Oberlandesgericht Braunschweig
Beschl. v. 08.04.2019, Az.: 1 Ss 5/19

Angaben zum Fälligkeitszeitpunkt bei Verurteilung wegen Vorenthaltens und Veruntreuens von Arbeitsentgelt; Bildung von Rückstellungen zur Erstellung des Jahresabschlusses zur Vermeidung einer Verurteilung wegen Verletzung der Buchführungspflicht

Bibliographie

Gericht
OLG Braunschweig
Datum
08.04.2019
Aktenzeichen
1 Ss 5/19
Entscheidungsform
Beschluss
Referenz
WKRS 2019, 25902
Entscheidungsname
[keine Angabe]
ECLI
[keine Angabe]

Verfahrensgang

vorgehend
LG Braunschweig - 29.10.2018

Fundstellen

  • FA 2019, 240
  • GmbH-Stpr. 2019, 383
  • GmbH-Stpr. 2019, 279
  • GmbHR 2019, 776-778
  • NZWiSt 2019, 402-404
  • ZInsO 2019, 1423-1425
  • wistra 2019, 471-472

Amtlicher Leitsatz

1. Bei der Verurteilung wegen Vorenthaltens und Veruntreuens von Arbeitsentgelt ist es - sofern das Urteil nicht auf Beitragsnachweisen (§ 28f Abs. 3 S. 1 SGB IV) beruht - regelmäßig erforderlich, für die einzelnen Fälligkeitszeitpunkte (§ 23 Abs. 1 S. 2 oder S. 3 SGB IV) Feststellungen zu der vom Arbeitgeber zu zahlenden Vergütung der jeweiligen sozialversicherungspflichtig Beschäftigen und zu den Beitragssätzen der einzelnen Krankenkassen zu treffen.

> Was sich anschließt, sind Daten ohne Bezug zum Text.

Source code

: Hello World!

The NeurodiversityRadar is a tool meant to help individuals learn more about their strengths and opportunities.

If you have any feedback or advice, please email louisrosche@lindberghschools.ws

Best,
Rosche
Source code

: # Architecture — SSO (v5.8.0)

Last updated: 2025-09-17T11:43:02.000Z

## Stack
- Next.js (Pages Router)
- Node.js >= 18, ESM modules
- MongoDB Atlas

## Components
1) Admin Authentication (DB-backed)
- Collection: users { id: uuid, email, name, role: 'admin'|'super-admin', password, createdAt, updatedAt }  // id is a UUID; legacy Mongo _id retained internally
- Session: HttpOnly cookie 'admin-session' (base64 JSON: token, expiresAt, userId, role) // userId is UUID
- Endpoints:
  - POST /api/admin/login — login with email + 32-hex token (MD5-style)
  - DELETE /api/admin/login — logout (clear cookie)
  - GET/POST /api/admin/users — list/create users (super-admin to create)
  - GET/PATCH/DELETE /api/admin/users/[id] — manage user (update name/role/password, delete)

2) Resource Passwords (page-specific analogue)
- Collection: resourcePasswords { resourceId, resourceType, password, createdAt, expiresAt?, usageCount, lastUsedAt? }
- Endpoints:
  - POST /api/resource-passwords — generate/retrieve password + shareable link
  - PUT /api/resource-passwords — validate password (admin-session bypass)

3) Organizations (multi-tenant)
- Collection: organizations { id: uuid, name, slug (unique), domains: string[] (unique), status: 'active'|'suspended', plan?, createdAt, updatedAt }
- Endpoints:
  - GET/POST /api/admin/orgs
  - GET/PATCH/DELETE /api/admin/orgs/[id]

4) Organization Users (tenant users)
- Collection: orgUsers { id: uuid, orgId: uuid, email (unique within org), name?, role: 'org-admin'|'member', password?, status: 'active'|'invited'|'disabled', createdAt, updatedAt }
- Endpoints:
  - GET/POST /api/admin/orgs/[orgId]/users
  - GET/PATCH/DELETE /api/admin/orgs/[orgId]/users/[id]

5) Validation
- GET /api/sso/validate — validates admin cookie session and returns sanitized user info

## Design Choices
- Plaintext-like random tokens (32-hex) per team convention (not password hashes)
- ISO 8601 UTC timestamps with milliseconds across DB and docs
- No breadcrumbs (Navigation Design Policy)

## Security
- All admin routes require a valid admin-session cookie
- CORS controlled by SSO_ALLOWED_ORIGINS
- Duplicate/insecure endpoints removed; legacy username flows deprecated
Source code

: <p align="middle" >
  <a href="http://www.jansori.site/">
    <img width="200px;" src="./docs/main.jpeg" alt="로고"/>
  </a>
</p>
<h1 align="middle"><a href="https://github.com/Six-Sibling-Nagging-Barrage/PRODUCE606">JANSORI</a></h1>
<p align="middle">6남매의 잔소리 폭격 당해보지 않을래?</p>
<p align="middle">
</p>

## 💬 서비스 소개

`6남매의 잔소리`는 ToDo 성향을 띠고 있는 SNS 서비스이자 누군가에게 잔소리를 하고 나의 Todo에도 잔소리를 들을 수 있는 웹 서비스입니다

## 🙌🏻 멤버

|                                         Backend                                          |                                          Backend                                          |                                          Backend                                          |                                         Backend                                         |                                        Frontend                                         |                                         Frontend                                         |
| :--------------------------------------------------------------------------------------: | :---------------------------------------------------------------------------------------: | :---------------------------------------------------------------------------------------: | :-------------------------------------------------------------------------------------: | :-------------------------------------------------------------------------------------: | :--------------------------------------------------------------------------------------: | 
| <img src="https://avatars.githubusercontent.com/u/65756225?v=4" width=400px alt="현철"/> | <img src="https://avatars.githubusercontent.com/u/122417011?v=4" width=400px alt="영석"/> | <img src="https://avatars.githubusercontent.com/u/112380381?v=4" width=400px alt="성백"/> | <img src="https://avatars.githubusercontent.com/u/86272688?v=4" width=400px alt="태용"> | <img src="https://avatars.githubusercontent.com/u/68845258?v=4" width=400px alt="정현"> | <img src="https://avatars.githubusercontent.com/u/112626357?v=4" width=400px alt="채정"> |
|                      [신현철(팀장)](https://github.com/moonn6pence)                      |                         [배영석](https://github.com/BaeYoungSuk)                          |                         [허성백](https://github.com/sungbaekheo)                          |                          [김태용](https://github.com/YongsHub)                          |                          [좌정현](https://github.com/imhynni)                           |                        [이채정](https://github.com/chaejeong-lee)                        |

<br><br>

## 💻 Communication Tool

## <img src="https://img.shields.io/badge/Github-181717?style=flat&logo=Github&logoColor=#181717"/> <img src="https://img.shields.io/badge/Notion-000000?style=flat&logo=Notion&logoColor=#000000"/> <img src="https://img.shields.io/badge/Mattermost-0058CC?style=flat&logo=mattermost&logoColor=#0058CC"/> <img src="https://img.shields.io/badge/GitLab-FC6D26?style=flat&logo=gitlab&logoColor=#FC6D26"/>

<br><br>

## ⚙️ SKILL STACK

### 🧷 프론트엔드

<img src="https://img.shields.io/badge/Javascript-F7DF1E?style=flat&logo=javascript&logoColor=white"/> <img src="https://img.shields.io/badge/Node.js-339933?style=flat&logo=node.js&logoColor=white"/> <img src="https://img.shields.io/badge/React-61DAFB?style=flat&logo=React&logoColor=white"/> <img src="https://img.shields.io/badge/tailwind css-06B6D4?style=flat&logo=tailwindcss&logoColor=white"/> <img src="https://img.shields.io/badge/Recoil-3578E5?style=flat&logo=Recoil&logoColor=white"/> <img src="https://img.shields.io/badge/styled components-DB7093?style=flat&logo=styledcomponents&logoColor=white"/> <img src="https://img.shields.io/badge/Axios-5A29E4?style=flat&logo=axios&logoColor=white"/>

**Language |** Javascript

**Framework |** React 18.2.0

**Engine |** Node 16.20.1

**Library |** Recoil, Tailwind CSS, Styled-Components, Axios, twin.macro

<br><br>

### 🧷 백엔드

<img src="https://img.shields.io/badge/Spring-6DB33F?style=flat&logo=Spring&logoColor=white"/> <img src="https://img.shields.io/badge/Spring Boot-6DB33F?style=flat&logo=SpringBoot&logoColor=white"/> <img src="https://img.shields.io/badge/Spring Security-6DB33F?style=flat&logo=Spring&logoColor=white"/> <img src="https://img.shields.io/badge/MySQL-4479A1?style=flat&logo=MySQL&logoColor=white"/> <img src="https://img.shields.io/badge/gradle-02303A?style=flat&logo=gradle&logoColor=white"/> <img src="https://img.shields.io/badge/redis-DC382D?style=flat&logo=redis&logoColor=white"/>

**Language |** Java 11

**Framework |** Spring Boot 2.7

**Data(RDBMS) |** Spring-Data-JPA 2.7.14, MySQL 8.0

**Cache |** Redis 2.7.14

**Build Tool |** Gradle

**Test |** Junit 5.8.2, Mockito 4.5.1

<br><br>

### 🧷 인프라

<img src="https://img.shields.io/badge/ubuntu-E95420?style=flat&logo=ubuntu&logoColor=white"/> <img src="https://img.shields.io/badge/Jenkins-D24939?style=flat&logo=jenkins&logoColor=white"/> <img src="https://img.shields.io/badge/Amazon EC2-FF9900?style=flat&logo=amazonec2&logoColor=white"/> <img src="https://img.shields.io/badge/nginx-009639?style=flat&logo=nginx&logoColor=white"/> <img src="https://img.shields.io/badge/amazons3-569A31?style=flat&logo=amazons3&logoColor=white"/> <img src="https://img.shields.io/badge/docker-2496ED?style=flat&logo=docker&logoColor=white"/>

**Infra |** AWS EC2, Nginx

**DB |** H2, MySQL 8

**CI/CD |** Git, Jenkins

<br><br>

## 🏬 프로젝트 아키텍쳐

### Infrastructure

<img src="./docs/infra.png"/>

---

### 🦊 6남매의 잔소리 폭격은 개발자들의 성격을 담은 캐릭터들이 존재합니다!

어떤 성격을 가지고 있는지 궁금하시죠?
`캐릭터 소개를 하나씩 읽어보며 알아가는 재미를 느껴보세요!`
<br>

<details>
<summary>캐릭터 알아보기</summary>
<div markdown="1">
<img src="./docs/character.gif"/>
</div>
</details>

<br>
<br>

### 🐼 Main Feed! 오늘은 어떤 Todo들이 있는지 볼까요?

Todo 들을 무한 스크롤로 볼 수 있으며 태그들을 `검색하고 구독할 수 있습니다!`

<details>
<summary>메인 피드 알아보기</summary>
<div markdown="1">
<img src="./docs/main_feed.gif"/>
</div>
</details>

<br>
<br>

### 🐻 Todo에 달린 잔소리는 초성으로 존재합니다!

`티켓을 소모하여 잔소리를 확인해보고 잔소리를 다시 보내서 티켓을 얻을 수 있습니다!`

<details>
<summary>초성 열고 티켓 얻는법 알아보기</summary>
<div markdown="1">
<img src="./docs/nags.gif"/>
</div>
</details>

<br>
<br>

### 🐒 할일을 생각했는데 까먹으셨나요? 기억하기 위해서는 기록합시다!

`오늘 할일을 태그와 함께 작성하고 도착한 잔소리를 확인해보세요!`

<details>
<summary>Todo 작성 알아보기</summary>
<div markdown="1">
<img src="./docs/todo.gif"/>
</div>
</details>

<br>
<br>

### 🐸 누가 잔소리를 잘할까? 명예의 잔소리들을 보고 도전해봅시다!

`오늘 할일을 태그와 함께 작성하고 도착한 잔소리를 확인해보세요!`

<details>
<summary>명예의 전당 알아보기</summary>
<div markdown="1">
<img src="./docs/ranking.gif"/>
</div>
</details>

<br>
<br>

2. Bei § 283b Abs. 1 Nr. 3b StGB (Verletzung der Buchführungspflicht) handelt es sich um ein echtes Unterlassungsdelikt, so dass die Strafbarkeit entfällt, wenn der zur fristgerechten Bilanzierung Verpflichtete die Liquidität für die Einschaltung eines sachkundigen Dritten nicht aufbringen kann, sofern er selbst nicht über die notwendigen Kenntnisse verfügt.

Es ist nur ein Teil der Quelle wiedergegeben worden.